100G is not quite state-of-the-art anymore, but it is what is being deployed. This chip supports 10G ports, and can do 400Gbps through it, but does not support 100Gbps front-panel ports from what I can see.
There are field trials and pre-prod switch/route chips and optical/DWDM gear that support 400G Ethernet using 56Gbps SerDes. This chip uses older 12.5Gbps SerDes, current-gen 100Gbps stuff uses 28Gbps SerDes.
100G has been around for a while and not that common in usage, other than extreme cases. 10g and 40G are still the most widely used ports. Considering that most switches and routers have a minimum 10-20 ports (10g-40g), that's already a stupendous amount of BW - and on routers, you can always add more cards. 100g routers/switches are very expensive.
Unless you are pushing google/facebook/Comcast level traffic - there are very few use cases.

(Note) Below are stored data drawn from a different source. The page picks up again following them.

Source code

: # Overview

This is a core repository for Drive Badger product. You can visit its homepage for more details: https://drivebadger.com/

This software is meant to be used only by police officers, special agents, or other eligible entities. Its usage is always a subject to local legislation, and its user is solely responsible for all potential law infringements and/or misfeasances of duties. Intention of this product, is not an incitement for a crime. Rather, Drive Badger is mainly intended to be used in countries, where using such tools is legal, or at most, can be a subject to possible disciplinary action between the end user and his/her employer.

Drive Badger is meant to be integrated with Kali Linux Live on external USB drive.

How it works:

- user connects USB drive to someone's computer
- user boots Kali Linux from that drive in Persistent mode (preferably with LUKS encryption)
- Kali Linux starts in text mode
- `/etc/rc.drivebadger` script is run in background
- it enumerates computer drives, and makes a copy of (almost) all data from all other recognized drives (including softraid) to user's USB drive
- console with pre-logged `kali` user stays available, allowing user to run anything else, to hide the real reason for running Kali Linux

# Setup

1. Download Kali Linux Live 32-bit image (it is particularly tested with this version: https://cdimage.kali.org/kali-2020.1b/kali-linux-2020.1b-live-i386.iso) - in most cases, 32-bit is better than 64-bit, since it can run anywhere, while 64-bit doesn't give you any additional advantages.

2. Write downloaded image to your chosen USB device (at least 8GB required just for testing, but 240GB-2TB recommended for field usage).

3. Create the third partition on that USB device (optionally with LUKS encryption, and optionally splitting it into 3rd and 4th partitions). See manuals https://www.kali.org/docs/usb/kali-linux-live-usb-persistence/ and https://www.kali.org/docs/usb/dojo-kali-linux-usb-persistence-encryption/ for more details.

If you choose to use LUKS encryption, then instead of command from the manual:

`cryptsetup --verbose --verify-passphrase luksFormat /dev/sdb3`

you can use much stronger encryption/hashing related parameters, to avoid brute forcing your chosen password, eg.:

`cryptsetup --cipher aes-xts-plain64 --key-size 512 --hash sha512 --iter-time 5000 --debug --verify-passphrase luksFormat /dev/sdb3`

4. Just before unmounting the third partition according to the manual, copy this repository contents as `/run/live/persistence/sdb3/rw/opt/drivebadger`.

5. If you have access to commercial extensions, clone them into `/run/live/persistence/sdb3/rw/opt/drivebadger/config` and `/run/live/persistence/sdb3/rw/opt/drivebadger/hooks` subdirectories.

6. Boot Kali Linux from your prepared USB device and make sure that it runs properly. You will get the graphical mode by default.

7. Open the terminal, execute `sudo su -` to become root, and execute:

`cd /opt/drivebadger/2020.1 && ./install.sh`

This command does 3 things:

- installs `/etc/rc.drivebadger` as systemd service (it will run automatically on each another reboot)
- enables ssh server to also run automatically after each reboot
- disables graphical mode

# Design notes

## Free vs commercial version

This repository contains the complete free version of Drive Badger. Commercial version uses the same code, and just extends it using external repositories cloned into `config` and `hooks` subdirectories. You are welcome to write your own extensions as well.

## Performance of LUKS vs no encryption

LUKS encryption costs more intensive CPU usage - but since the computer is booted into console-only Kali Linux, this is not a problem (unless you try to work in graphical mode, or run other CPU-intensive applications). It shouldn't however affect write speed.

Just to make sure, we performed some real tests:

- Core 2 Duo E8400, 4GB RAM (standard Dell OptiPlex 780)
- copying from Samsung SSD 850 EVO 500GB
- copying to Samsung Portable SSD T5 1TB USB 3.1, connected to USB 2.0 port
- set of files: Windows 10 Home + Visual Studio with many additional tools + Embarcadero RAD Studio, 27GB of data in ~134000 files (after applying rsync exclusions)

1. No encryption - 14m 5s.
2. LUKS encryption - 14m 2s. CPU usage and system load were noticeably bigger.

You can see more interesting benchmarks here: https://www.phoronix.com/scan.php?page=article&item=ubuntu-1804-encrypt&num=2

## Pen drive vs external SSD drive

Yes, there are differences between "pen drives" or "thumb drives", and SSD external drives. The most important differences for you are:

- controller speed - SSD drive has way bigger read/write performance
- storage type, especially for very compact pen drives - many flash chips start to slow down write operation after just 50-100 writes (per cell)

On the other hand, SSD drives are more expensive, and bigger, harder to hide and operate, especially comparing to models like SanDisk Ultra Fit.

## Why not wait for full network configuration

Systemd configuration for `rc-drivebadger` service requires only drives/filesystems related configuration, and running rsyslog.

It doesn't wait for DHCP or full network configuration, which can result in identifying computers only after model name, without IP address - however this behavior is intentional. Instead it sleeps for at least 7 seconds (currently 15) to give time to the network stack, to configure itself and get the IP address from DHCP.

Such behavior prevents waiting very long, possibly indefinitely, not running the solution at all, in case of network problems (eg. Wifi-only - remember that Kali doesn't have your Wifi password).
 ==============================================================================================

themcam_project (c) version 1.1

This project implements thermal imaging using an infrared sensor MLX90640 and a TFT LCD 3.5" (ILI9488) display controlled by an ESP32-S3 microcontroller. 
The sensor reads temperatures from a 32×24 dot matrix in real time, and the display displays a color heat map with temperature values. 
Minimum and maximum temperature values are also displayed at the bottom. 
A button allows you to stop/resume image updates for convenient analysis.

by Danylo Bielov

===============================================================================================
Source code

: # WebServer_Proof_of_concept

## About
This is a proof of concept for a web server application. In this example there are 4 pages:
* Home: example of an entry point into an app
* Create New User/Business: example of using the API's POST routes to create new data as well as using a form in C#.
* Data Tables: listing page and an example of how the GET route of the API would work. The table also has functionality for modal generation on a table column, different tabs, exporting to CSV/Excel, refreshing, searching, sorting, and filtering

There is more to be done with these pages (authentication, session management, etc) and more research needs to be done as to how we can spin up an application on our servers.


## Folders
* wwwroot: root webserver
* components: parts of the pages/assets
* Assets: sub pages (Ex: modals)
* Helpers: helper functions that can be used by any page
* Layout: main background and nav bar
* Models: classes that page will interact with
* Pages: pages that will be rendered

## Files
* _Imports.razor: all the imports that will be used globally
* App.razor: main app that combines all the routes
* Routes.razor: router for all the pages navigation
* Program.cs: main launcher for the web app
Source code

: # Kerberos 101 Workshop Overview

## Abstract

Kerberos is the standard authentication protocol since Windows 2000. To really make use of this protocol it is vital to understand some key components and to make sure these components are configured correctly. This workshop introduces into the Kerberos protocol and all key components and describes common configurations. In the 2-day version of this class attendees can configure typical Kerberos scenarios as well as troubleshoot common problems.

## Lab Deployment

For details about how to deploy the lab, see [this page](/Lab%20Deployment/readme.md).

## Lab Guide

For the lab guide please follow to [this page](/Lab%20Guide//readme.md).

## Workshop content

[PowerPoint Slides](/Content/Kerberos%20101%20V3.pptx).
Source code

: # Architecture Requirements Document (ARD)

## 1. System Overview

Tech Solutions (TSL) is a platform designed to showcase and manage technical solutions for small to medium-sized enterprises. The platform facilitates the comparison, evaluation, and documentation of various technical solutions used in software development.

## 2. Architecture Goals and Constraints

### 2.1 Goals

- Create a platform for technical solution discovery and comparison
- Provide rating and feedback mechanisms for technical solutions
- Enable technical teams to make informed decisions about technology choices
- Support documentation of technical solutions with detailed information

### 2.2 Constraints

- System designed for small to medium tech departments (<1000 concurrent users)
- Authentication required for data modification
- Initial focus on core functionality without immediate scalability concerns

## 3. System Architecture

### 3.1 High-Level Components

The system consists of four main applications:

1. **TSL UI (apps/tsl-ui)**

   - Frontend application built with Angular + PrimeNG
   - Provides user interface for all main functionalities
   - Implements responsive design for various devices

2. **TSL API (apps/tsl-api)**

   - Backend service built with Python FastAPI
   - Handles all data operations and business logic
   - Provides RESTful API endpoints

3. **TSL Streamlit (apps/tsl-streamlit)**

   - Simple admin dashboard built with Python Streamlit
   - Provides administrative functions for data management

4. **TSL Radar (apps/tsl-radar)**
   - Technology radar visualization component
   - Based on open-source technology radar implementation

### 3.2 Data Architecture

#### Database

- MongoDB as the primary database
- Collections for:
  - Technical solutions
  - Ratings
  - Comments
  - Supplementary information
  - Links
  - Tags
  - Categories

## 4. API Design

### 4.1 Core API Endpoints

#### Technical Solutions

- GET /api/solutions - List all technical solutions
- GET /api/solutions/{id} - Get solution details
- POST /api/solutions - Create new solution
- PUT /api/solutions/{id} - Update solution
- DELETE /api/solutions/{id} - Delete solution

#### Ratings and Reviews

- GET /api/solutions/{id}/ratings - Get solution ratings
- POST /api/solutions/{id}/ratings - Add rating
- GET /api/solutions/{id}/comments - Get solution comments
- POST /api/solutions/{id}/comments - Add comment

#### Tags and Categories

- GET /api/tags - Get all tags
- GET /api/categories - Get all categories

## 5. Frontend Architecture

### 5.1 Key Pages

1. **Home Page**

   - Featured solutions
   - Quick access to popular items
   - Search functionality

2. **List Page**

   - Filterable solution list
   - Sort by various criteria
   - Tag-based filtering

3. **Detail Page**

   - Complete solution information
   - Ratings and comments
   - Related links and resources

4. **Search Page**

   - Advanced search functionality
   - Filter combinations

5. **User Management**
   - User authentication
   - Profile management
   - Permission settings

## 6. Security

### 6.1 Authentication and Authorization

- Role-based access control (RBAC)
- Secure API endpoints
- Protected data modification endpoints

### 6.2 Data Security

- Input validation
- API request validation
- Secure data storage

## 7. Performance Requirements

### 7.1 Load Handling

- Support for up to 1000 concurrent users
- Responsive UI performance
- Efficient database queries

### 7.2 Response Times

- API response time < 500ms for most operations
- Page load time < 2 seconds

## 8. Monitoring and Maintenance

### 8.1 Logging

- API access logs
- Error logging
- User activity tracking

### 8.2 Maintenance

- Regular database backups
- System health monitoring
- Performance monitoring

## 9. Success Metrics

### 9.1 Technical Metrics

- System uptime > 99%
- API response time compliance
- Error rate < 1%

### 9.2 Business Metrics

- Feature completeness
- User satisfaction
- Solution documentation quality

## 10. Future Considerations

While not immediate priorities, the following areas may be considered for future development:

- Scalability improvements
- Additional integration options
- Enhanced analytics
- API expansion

Apparently, Google/Facebook uses their own network hardware.
This isn't really true in the market today. 100G switches have emerged at roughly the same cost per port as 40G from a couple of years ago and, indeed, can often accept both 40 and 100 gig optics. Even at list price the cost per port for 100G switching has been under $1K for more than a year.
As a result it's actually fairly common to find new DC fabrics (read: inter-switch connections, not end hosts) being built with 100G because there's no significant economic disadvantage to doing so. That said, the pricing for inter-site 100G is still high enough that it hasn't commonly made its way to smaller organizations.